La contea assunse anche il nome di contea delle sette torri proprio per l’esistenza di sette torri di avvistamento che dovevano proteggere il territorio dalle invasioni arabe. Sull’ubicazione delle torri, ma anche sul loro numero, non si è certi e spesso la leggenda si confonde con la storia. Comunque diverse fonti, anche se non tutte attendibili, testimoniano dell’esistenza delle seguenti costruzioni:

  1. Torre di Mascali, ubicata nei pressi del duomo e distrutta dall’eruzione lavica del 1928 che rase al suolo l’intero abitato.
  2. Torre di Giarre, raffigurata in un quadro del Tuccari in piazza Duomo.
  3. Torri Malogrado nei pressi di Santa Maria la Strada.

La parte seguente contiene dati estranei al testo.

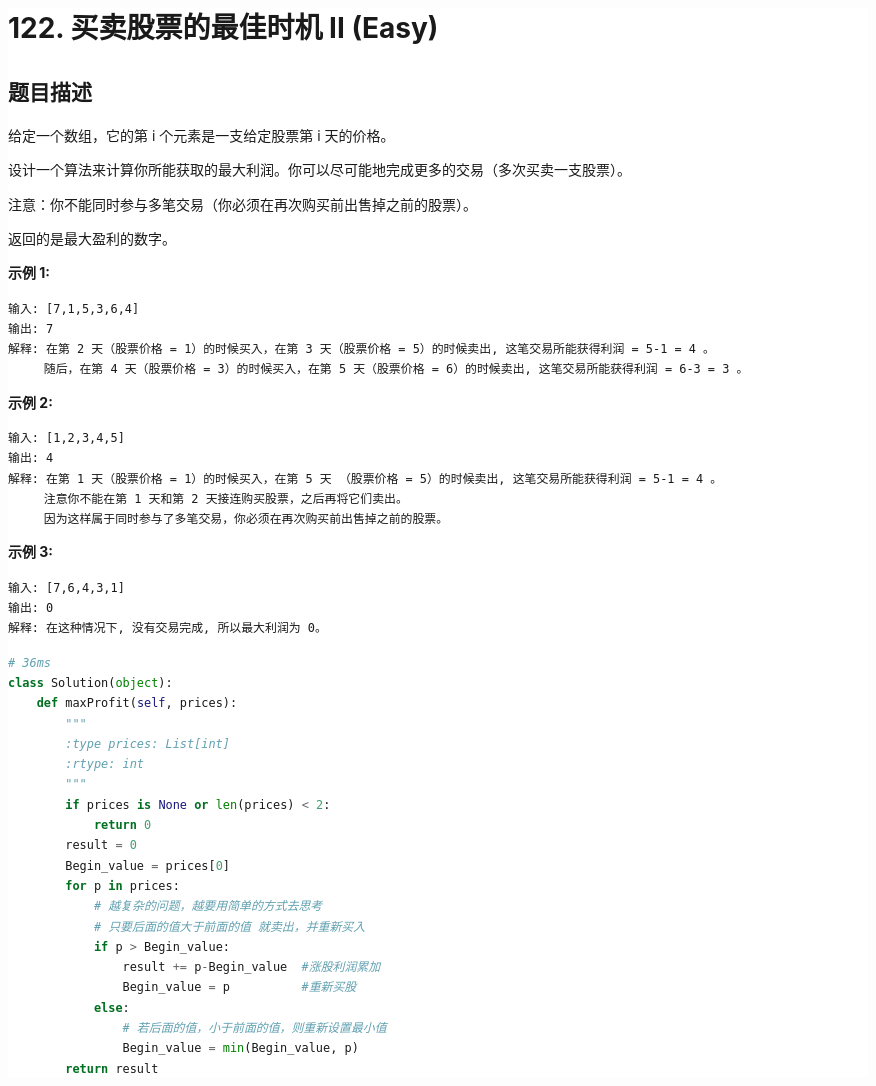 # 122. 买卖股票的最佳时机 II (Easy)

## 题目描述

给定一个数组，它的第 i 个元素是一支给定股票第 i 天的价格。

设计一个算法来计算你所能获取的最大利润。你可以尽可能地完成更多的交易（多次买卖一支股票）。

注意：你不能同时参与多笔交易（你必须在再次购买前出售掉之前的股票）。

返回的是最大盈利的数字。

**示例 1:**

```
输入: [7,1,5,3,6,4]
输出: 7
解释: 在第 2 天（股票价格 = 1）的时候买入，在第 3 天（股票价格 = 5）的时候卖出, 这笔交易所能获得利润 = 5-1 = 4 。
     随后，在第 4 天（股票价格 = 3）的时候买入，在第 5 天（股票价格 = 6）的时候卖出, 这笔交易所能获得利润 = 6-3 = 3 。
```    
**示例 2:**

```
输入: [1,2,3,4,5]
输出: 4
解释: 在第 1 天（股票价格 = 1）的时候买入，在第 5 天 （股票价格 = 5）的时候卖出, 这笔交易所能获得利润 = 5-1 = 4 。
     注意你不能在第 1 天和第 2 天接连购买股票，之后再将它们卖出。
     因为这样属于同时参与了多笔交易，你必须在再次购买前出售掉之前的股票。
``` 

**示例 3:**

```
输入: [7,6,4,3,1]
输出: 0
解释: 在这种情况下, 没有交易完成, 所以最大利润为 0。
```


```python
# 36ms
class Solution(object):
    def maxProfit(self, prices):
        """
        :type prices: List[int]
        :rtype: int
        """
        if prices is None or len(prices) < 2:
            return 0
        result = 0
        Begin_value = prices[0]
        for p in prices:
            # 越复杂的问题，越要用简单的方式去思考
            # 只要后面的值大于前面的值 就卖出，并重新买入
            if p > Begin_value:
                result += p-Begin_value  #涨股利润累加
                Begin_value = p          #重新买股
            else:
                # 若后面的值，小于前面的值，则重新设置最小值                
                Begin_value = min(Begin_value, p)
        return result
```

Sullla cui esistenza testimonia una carta topografica d’epoca borbonica;
  4. Torre di Dagala nella contrada oggi denominata “Rondinella”.
  5. Torre costiera di Archirafi, da cui il borgo prese il nome, sprofondata in mare a causa di fenomeni bradisistici.

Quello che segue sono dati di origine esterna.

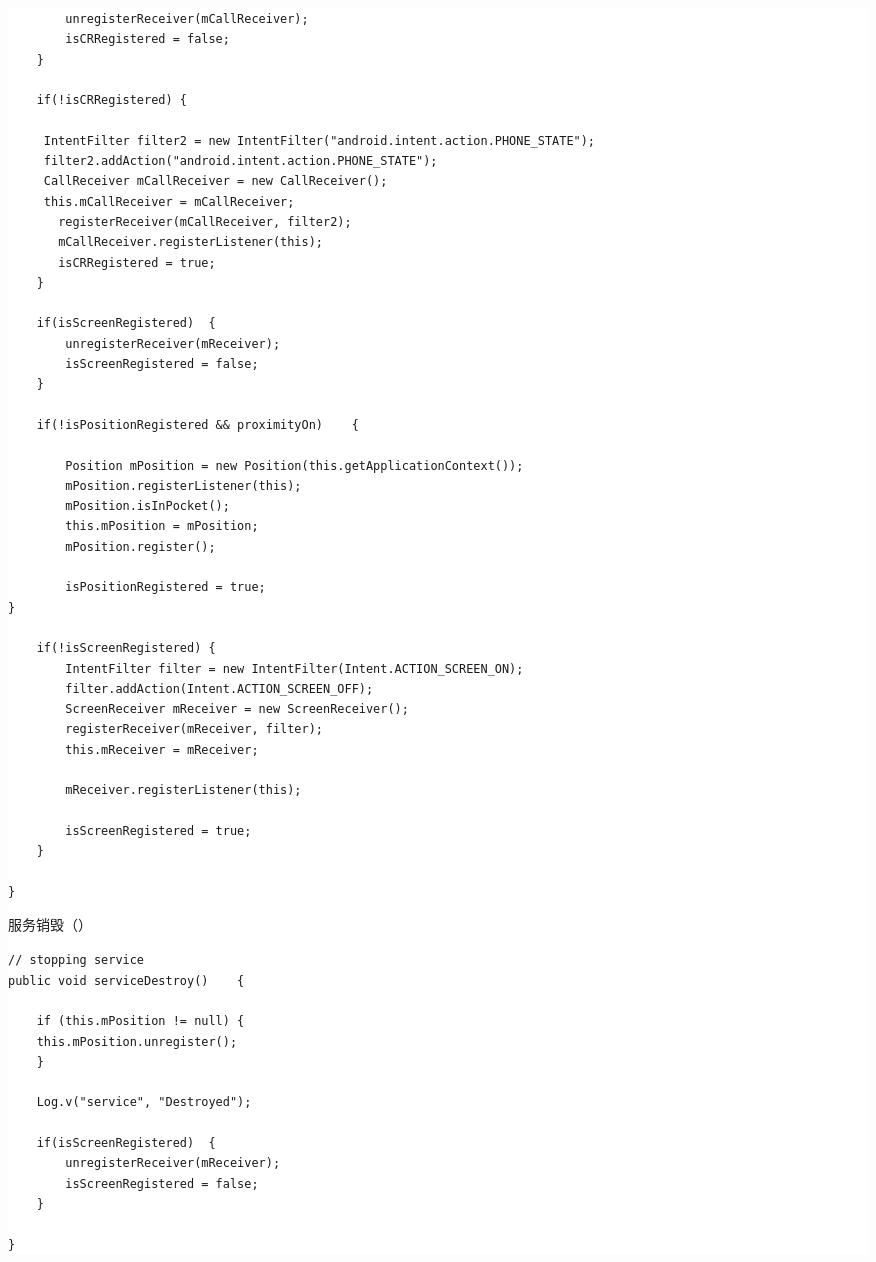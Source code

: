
 ```
        unregisterReceiver(mCallReceiver);
        isCRRegistered = false;
    }

    if(!isCRRegistered) {

     IntentFilter filter2 = new IntentFilter("android.intent.action.PHONE_STATE");
     filter2.addAction("android.intent.action.PHONE_STATE");
     CallReceiver mCallReceiver = new CallReceiver();
     this.mCallReceiver = mCallReceiver;
       registerReceiver(mCallReceiver, filter2);
       mCallReceiver.registerListener(this);
       isCRRegistered = true;
    }

    if(isScreenRegistered)  {
        unregisterReceiver(mReceiver);
        isScreenRegistered = false;
    }

    if(!isPositionRegistered && proximityOn)    {

        Position mPosition = new Position(this.getApplicationContext());
        mPosition.registerListener(this);
        mPosition.isInPocket();
        this.mPosition = mPosition;
        mPosition.register();

        isPositionRegistered = true;
}

    if(!isScreenRegistered) {
        IntentFilter filter = new IntentFilter(Intent.ACTION_SCREEN_ON);
        filter.addAction(Intent.ACTION_SCREEN_OFF);
        ScreenReceiver mReceiver = new ScreenReceiver();
        registerReceiver(mReceiver, filter);
        this.mReceiver = mReceiver;

        mReceiver.registerListener(this);

        isScreenRegistered = true;
    }

} 
```

服务销毁（）

```
// stopping service
public void serviceDestroy()    {

    if (this.mPosition != null) {
    this.mPosition.unregister();
    }

    Log.v("service", "Destroyed");

    if(isScreenRegistered)  {
        unregisterReceiver(mReceiver);
        isScreenRegistered = false;
    }

} 
```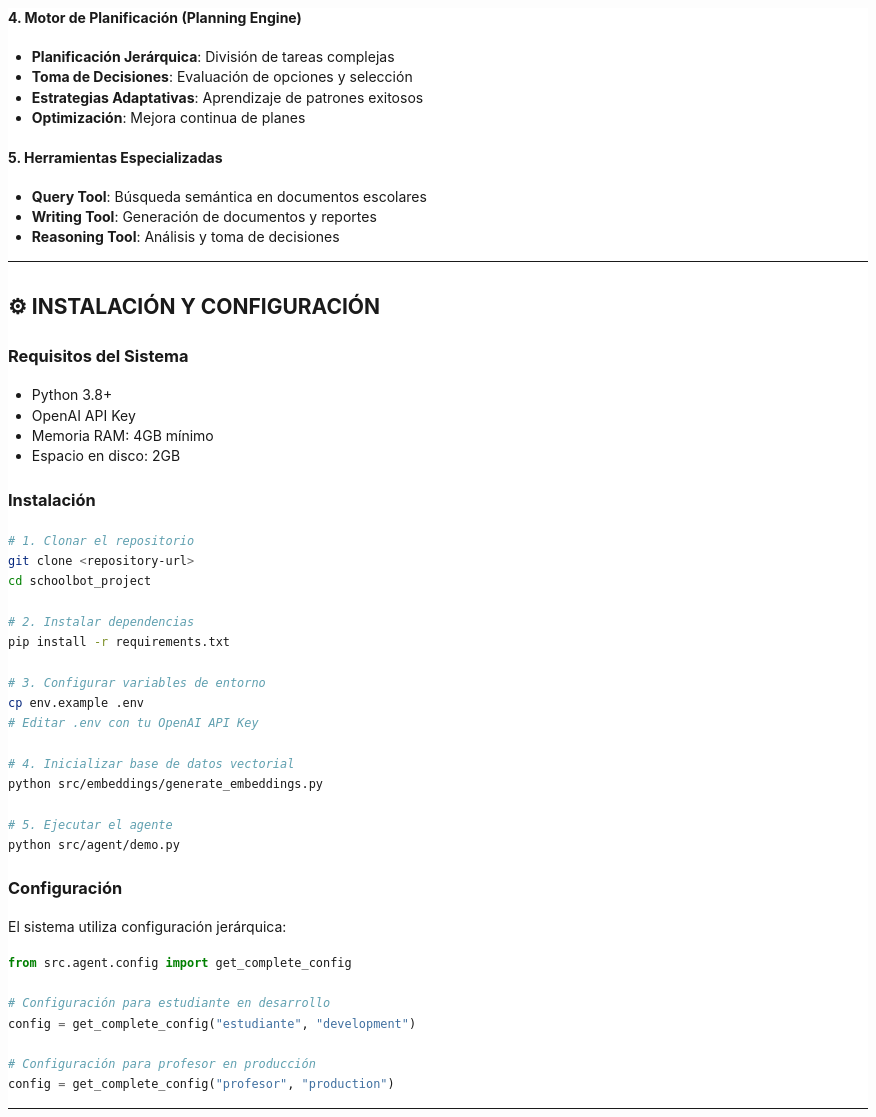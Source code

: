 #### **4. Motor de Planificación (Planning Engine)**
- **Planificación Jerárquica**: División de tareas complejas
- **Toma de Decisiones**: Evaluación de opciones y selección
- **Estrategias Adaptativas**: Aprendizaje de patrones exitosos
- **Optimización**: Mejora continua de planes

#### **5. Herramientas Especializadas**
- **Query Tool**: Búsqueda semántica en documentos escolares
- **Writing Tool**: Generación de documentos y reportes
- **Reasoning Tool**: Análisis y toma de decisiones

---

## ⚙️ **INSTALACIÓN Y CONFIGURACIÓN**

### **Requisitos del Sistema**

- Python 3.8+
- OpenAI API Key
- Memoria RAM: 4GB mínimo
- Espacio en disco: 2GB

### **Instalación**

```bash
# 1. Clonar el repositorio
git clone <repository-url>
cd schoolbot_project

# 2. Instalar dependencias
pip install -r requirements.txt

# 3. Configurar variables de entorno
cp env.example .env
# Editar .env con tu OpenAI API Key

# 4. Inicializar base de datos vectorial
python src/embeddings/generate_embeddings.py

# 5. Ejecutar el agente
python src/agent/demo.py
```

### **Configuración**

El sistema utiliza configuración jerárquica:

```python
from src.agent.config import get_complete_config

# Configuración para estudiante en desarrollo
config = get_complete_config("estudiante", "development")

# Configuración para profesor en producción
config = get_complete_config("profesor", "production")
```

---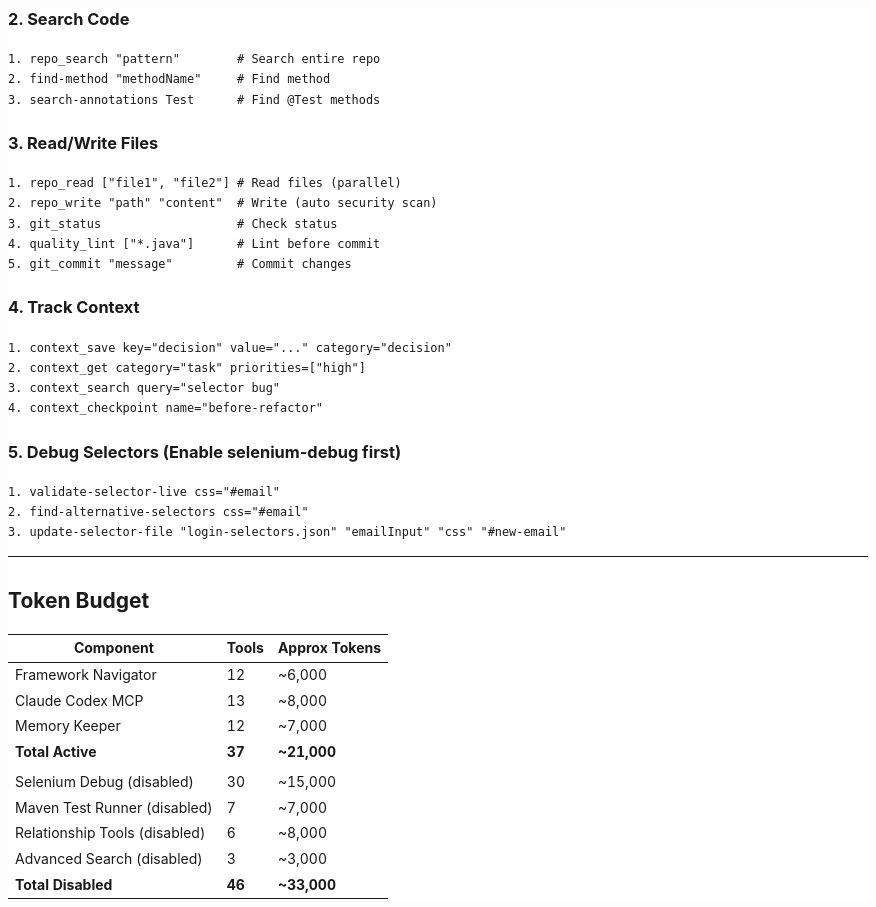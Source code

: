 ### 2. Search Code
```
1. repo_search "pattern"        # Search entire repo
2. find-method "methodName"     # Find method
3. search-annotations Test      # Find @Test methods
```

### 3. Read/Write Files
```
1. repo_read ["file1", "file2"] # Read files (parallel)
2. repo_write "path" "content"  # Write (auto security scan)
3. git_status                   # Check status
4. quality_lint ["*.java"]      # Lint before commit
5. git_commit "message"         # Commit changes
```

### 4. Track Context
```
1. context_save key="decision" value="..." category="decision"
2. context_get category="task" priorities=["high"]
3. context_search query="selector bug"
4. context_checkpoint name="before-refactor"
```

### 5. Debug Selectors (Enable selenium-debug first)
```
1. validate-selector-live css="#email"
2. find-alternative-selectors css="#email"
3. update-selector-file "login-selectors.json" "emailInput" "css" "#new-email"
```

---

## Token Budget

| Component | Tools | Approx Tokens |
|-----------|-------|---------------|
| Framework Navigator | 12 | ~6,000 |
| Claude Codex MCP | 13 | ~8,000 |
| Memory Keeper | 12 | ~7,000 |
| **Total Active** | **37** | **~21,000** |
| | | |
| Selenium Debug (disabled) | 30 | ~15,000 |
| Maven Test Runner (disabled) | 7 | ~7,000 |
| Relationship Tools (disabled) | 6 | ~8,000 |
| Advanced Search (disabled) | 3 | ~3,000 |
| **Total Disabled** | **46** | **~33,000** |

  6. Torre in località “Femmina Morta”, costruita nel 1578, anch’essa ricadente in una proprietà privata ed in buono stato di conservazione.
  7. Torre Modò, nei pressi di Torre Archirafi, costruita nel 1567 che è l’oggetto di queste note.

La presenza in loco di alcuni cocci di terracotta databili fra il VI e il X secolo farebbero pensare ad una costruzione preesistente all’edificazione documentata del XVI secolo.

Pagina Etnanatura: Torre Modò.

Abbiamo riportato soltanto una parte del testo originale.